Postby wyeuro » 17 Dec 2011, 05:13

being single and free with only myself and my cat and dog to please, i live in a caravan. one 64 watt solar panel supplies all my electrical needs. i have a large deep-cycle truck battery, which despite being the worst, most pollutive and inefficient part of the system has been reliable for more years than we might have hoped, and a 350watt inverter for charging appliances that require 240v. i have plenty of 12v power for laptop computer, cd player, lighting, small water pump for the shower and a personal fan for cooling in summer, but sometimes in midwinter after many cloudy days i have to go easy on usage and i sometimes consider adding a small free-light (home wind generator). all cooking and coffee-making is done over an open fire using small twigs and shed tree branches, water for bathing is heated in a kettle, and for serious winter warming i use renewable wood resources locally sourced.

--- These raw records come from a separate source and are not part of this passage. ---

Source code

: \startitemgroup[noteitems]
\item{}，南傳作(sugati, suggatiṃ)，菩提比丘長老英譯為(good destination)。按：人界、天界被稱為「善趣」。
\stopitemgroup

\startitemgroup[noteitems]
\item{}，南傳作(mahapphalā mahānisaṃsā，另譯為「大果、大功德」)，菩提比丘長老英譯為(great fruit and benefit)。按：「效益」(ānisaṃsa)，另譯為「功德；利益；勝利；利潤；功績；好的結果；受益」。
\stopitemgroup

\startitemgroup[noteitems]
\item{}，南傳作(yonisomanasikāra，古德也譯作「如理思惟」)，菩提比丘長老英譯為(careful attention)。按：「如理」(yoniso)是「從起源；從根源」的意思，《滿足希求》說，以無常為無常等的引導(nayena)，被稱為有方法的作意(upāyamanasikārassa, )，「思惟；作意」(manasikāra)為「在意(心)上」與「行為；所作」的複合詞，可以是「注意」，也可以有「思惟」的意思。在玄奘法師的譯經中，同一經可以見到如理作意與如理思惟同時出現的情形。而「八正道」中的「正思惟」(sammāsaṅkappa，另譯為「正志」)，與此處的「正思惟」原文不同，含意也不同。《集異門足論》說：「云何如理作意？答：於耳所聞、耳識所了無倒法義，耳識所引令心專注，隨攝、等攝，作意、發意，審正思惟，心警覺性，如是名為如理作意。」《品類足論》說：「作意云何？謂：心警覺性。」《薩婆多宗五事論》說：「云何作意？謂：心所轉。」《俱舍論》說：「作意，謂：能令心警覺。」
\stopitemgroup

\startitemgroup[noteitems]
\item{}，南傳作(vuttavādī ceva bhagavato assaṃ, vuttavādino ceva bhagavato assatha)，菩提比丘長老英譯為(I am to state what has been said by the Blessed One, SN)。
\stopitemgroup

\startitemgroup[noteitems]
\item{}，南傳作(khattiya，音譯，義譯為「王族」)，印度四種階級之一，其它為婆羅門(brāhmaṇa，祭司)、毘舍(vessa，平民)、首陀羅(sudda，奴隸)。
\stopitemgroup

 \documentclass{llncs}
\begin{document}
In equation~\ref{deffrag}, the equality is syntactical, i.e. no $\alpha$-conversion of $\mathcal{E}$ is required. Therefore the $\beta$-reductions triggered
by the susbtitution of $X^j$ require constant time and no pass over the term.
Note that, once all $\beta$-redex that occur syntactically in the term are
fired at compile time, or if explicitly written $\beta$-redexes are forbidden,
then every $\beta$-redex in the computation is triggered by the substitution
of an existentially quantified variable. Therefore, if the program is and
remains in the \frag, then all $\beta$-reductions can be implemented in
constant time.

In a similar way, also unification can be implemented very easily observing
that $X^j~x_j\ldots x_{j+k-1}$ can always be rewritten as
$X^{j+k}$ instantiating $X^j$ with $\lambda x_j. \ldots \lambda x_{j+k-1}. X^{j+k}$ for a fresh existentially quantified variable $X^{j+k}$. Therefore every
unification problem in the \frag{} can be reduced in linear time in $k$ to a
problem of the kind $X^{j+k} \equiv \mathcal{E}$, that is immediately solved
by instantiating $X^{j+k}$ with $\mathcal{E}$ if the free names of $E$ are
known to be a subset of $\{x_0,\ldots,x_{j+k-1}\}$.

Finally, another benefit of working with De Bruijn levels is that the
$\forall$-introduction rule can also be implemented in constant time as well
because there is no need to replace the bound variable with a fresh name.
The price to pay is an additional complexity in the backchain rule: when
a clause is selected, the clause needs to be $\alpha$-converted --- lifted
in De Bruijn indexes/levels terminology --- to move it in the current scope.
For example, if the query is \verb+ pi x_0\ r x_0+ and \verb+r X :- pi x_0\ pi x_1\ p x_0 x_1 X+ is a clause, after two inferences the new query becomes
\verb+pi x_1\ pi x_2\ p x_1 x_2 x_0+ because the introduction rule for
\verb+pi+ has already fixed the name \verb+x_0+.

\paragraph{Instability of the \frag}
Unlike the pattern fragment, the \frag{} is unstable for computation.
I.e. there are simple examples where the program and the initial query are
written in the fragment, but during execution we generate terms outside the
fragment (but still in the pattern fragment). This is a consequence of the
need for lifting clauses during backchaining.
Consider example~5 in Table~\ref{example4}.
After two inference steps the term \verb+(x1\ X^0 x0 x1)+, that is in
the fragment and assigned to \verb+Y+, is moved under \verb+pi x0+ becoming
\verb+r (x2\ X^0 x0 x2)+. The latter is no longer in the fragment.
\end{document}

i used to use a coolgardie safe (evaporative cooler) to keep food cool and fresh, but it wass seldom needed because most of my food comes fresh from the garden every day (we have very mild winters and can harvest carrots, peas, silver beet, spinach etc all winter long), or from the goat or chook, and no cold storage is necessary. meat, chook and rabbit is eaten within a day of being killed, or dried and stored as jerky for the dog. milk sours naturally into yoghurt at room temperature, and eggs more than a few days old are simply hard-boiled or used in paints and lime-washes.
this lifestyle is very common here in rural south oz where facilities like mains power and mains water are costly - if available at all (no broadband here yet, either), so i'm not considered an oddity. furthermore, it's fun. in summer i can leave the light on all i want without a pang of guilt!